══ Dataset extract

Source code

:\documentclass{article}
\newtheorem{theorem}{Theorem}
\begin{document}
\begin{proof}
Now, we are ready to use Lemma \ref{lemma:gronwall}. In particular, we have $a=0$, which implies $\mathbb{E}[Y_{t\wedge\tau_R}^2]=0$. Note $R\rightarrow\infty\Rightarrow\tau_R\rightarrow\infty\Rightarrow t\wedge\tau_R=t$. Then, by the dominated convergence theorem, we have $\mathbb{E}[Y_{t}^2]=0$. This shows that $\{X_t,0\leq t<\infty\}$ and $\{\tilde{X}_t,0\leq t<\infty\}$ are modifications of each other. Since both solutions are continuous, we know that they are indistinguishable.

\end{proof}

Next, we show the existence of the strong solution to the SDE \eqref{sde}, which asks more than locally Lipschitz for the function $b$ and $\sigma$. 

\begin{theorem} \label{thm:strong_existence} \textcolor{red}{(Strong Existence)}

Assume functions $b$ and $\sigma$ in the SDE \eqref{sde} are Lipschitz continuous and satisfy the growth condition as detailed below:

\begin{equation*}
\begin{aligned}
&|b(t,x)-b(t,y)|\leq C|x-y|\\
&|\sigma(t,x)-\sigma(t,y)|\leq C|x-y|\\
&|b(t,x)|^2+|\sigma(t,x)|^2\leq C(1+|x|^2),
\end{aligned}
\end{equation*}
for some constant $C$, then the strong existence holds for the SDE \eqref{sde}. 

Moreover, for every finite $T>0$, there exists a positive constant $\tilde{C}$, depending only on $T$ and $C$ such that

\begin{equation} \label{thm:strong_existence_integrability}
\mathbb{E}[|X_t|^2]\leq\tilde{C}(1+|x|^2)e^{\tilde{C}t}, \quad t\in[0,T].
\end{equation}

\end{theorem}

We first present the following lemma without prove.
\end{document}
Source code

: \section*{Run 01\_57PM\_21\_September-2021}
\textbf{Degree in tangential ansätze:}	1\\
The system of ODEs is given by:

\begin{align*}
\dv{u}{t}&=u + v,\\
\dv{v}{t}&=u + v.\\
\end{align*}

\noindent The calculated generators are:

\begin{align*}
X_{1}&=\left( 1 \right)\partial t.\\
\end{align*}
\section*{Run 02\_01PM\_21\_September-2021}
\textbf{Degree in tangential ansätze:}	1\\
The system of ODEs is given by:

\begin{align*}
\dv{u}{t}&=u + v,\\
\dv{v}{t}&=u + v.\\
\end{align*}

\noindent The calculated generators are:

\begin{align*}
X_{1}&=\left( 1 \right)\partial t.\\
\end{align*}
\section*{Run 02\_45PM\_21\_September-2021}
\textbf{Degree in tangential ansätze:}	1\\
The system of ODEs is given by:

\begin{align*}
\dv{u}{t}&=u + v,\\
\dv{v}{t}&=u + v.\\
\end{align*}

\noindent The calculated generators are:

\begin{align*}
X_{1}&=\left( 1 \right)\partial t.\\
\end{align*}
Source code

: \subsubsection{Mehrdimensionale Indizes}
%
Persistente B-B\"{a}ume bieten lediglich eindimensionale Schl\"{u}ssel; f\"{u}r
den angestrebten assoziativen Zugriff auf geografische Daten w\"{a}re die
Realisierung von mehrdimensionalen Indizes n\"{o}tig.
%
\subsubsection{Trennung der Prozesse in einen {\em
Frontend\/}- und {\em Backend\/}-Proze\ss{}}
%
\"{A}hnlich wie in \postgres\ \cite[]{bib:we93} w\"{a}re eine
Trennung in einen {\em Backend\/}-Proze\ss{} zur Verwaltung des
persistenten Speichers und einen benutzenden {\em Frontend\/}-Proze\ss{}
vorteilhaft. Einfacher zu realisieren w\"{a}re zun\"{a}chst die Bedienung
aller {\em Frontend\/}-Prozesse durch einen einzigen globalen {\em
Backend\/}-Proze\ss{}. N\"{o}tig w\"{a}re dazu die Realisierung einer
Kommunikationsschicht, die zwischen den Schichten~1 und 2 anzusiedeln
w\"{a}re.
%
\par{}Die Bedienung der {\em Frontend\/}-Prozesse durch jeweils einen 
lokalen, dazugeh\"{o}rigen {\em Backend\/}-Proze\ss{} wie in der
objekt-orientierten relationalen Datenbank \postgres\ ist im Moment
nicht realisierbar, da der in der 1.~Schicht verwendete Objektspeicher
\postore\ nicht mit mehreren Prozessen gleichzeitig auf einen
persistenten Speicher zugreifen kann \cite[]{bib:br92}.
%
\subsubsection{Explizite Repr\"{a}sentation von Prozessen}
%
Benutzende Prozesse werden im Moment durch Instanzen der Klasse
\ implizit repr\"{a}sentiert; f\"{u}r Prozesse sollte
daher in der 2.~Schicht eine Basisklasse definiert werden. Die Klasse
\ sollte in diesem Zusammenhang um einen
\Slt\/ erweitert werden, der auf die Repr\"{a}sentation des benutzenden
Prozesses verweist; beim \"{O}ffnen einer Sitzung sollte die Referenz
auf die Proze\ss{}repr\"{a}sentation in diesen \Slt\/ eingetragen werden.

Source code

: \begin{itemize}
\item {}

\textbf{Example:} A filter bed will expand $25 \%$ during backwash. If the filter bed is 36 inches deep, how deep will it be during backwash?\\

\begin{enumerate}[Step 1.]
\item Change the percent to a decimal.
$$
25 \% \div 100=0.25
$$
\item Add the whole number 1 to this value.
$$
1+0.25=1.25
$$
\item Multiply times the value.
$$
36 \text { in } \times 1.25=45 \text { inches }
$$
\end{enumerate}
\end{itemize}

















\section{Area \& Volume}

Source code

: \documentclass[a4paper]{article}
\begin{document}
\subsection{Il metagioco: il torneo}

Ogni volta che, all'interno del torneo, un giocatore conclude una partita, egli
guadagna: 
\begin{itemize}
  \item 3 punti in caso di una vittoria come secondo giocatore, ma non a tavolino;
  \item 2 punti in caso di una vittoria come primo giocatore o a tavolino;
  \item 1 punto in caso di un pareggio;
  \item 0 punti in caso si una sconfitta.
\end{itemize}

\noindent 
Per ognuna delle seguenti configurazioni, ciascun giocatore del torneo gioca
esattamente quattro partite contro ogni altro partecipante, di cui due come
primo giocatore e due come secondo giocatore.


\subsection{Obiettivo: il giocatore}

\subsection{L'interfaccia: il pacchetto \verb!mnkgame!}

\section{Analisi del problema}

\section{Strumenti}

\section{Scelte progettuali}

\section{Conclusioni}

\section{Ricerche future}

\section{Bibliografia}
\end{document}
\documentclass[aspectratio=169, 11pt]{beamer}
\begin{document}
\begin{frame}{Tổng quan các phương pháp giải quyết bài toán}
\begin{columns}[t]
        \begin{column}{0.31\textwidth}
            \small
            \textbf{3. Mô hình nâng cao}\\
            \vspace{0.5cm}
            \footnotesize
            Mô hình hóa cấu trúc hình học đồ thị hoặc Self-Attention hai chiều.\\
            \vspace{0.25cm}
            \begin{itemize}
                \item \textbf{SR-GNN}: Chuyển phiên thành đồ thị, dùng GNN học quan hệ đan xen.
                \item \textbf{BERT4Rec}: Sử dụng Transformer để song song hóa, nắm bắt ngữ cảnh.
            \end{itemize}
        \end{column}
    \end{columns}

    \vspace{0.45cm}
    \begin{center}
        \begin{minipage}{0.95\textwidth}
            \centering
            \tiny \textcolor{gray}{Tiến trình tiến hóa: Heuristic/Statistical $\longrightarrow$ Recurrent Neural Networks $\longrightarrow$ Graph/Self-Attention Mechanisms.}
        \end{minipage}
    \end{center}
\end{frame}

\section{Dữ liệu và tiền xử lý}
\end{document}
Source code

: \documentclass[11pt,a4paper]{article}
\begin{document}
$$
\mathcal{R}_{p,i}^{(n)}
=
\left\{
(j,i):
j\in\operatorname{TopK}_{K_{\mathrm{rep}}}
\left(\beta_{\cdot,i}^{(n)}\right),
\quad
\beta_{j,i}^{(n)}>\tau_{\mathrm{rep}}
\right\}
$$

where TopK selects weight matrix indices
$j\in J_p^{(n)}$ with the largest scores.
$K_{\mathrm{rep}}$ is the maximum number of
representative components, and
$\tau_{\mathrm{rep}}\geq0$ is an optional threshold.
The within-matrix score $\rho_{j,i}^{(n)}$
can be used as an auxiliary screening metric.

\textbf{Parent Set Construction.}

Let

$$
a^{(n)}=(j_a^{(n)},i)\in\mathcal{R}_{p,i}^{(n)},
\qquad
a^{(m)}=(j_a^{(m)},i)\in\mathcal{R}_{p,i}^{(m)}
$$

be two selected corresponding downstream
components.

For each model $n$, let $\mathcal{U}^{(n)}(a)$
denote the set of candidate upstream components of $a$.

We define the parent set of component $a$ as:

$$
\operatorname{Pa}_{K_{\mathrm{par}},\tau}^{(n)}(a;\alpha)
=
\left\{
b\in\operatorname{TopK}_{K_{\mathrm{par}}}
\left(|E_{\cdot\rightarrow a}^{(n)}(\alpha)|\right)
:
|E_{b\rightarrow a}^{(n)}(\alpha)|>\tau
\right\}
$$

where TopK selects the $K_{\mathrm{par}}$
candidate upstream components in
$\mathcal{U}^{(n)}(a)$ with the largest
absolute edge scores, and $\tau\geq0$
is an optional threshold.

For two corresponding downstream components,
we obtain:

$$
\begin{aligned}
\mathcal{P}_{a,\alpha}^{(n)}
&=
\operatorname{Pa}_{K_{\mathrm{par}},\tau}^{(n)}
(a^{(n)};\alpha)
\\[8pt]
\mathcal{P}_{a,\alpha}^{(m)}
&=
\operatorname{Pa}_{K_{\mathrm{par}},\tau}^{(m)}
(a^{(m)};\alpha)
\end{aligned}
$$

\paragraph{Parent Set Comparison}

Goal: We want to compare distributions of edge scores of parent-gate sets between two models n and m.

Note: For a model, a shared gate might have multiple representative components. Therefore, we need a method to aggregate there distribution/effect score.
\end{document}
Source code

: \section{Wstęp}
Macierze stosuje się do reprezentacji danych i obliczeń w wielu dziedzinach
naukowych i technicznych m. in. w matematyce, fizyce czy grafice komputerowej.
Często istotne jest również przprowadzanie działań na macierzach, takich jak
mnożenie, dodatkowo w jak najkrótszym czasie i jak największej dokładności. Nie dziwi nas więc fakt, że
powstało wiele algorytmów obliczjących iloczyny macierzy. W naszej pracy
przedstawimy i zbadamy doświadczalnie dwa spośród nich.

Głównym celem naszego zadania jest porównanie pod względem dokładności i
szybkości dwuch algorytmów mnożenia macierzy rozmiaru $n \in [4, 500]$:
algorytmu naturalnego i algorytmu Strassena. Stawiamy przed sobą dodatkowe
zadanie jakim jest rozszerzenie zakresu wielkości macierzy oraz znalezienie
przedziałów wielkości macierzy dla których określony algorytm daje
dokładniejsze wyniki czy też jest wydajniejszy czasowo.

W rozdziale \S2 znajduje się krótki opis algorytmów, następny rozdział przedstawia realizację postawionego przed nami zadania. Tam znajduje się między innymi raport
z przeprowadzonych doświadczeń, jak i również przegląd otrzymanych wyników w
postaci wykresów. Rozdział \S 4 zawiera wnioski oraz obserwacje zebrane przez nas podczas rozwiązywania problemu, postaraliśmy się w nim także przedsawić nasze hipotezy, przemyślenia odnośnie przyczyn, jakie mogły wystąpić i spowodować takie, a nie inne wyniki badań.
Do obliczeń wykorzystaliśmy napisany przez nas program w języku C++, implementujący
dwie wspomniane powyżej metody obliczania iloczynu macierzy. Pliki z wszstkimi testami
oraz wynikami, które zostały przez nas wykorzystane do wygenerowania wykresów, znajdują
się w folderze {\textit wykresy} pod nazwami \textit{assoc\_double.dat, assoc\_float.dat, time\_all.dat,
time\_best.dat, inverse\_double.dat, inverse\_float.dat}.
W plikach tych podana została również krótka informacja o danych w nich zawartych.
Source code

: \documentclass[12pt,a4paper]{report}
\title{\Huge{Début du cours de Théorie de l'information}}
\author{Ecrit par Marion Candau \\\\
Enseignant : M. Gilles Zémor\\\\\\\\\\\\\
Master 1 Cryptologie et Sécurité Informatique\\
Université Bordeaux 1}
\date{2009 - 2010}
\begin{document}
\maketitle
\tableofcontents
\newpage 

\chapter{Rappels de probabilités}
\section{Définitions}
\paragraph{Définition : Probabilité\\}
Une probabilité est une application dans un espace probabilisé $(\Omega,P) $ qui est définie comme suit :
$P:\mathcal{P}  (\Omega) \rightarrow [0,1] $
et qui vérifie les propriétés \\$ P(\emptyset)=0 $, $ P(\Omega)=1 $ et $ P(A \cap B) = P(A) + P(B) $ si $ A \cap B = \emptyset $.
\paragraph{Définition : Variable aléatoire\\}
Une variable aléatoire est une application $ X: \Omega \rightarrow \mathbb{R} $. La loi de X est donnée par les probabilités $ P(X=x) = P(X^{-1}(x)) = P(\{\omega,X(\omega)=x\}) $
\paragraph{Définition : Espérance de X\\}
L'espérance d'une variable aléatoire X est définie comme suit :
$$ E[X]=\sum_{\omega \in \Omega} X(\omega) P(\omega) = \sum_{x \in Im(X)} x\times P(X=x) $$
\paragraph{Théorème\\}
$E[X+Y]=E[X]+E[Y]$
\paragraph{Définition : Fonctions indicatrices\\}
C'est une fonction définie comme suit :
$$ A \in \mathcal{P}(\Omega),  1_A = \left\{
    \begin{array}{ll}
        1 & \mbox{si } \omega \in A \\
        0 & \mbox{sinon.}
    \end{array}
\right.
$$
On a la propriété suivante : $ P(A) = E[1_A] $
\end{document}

════

## Aim of the exercise
Read the data above and pull out each line that holds the string "vspace".

## Expected answer
            \vspace{0.5cm}
            \vspace{0.25cm}
    \vspace{0.45cm}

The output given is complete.